### Exercise goal
What lines of the data include the string "identifier"? Copy them all.
*** Opening Material supplied ***
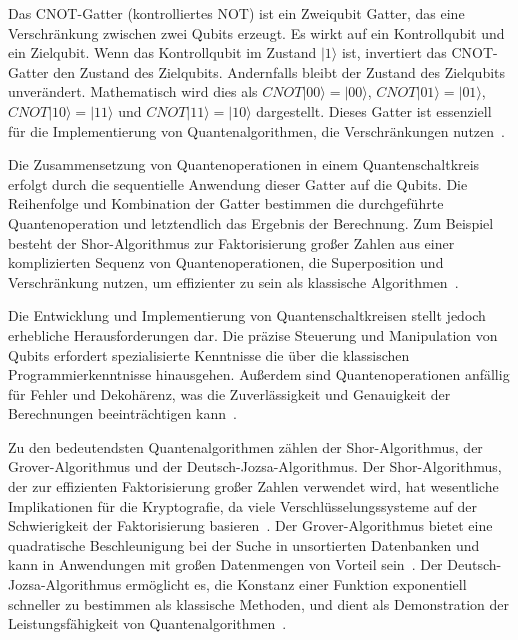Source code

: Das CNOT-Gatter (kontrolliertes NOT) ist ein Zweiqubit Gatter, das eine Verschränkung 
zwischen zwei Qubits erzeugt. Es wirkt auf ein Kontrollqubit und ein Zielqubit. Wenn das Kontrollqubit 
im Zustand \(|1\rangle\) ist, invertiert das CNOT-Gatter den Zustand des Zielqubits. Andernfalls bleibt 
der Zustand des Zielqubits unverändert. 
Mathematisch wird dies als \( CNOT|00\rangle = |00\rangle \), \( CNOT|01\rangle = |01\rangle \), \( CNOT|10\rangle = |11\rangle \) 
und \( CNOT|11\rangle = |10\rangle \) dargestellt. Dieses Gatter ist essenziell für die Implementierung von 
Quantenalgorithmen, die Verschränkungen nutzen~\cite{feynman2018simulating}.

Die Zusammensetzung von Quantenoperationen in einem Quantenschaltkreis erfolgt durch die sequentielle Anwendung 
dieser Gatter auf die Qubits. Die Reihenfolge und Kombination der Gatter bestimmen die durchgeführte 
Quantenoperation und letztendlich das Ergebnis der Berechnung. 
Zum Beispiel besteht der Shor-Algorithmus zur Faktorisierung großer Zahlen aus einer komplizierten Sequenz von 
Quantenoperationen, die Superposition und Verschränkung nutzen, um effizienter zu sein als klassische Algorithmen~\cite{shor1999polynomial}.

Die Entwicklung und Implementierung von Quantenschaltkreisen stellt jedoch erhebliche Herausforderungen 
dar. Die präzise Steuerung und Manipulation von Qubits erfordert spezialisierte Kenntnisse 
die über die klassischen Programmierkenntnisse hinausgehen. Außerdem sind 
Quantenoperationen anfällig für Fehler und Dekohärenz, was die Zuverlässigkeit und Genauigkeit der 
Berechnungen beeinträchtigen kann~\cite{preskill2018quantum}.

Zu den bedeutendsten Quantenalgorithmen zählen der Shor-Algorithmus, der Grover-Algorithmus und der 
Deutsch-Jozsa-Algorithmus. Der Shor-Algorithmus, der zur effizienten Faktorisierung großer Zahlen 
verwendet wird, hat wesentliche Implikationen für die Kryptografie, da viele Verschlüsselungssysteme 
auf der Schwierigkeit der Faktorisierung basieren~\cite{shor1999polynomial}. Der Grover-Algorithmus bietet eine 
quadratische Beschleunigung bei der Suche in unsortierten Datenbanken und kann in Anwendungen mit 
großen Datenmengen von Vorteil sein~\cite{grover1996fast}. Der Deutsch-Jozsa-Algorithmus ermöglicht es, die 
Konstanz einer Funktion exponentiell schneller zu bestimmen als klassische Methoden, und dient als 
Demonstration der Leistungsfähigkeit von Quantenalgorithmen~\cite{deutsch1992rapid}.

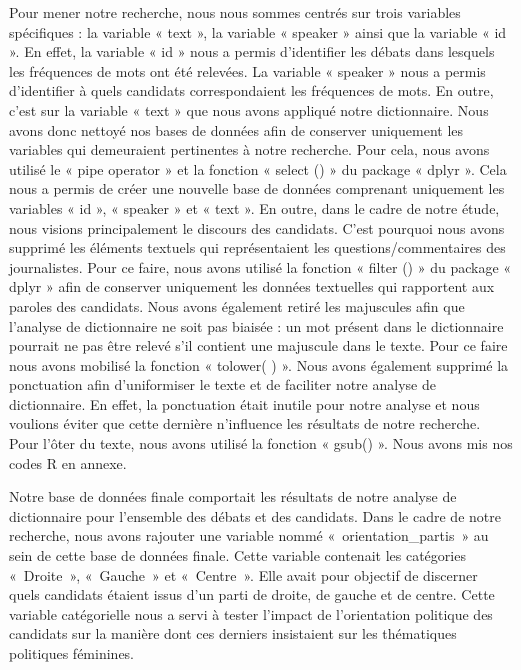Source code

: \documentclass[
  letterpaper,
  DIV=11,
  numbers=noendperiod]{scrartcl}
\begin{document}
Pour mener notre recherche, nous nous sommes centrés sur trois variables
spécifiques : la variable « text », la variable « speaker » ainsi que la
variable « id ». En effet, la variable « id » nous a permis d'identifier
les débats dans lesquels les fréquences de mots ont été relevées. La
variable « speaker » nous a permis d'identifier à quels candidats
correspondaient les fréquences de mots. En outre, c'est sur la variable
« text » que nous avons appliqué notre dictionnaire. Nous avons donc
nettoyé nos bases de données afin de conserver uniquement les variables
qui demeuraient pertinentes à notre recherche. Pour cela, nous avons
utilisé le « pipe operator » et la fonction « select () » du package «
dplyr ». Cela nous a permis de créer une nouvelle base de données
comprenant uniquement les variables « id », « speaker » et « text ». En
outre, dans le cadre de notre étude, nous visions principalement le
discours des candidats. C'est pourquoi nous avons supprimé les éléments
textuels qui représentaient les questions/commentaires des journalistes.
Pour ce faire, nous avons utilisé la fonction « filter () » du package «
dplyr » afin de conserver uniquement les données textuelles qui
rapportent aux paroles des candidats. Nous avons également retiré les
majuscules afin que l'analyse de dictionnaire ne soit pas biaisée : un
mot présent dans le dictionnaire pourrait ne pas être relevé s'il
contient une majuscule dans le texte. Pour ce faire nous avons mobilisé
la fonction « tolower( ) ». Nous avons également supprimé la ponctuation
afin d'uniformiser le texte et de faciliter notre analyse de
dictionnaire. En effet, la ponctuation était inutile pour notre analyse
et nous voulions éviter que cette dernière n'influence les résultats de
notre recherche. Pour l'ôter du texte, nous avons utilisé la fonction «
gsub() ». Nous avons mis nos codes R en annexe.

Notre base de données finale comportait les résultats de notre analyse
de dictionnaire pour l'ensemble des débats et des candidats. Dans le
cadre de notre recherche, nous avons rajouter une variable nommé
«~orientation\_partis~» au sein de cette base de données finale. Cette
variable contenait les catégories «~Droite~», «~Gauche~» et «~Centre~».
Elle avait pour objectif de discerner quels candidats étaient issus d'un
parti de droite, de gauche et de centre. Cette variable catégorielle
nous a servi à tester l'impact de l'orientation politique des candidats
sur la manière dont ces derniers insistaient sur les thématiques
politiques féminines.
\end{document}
*** Closing Material supplied ***
### Exercise result
variable « id ». En effet, la variable « id » nous a permis d'identifier
variable « speaker » nous a permis d'identifier à quels candidats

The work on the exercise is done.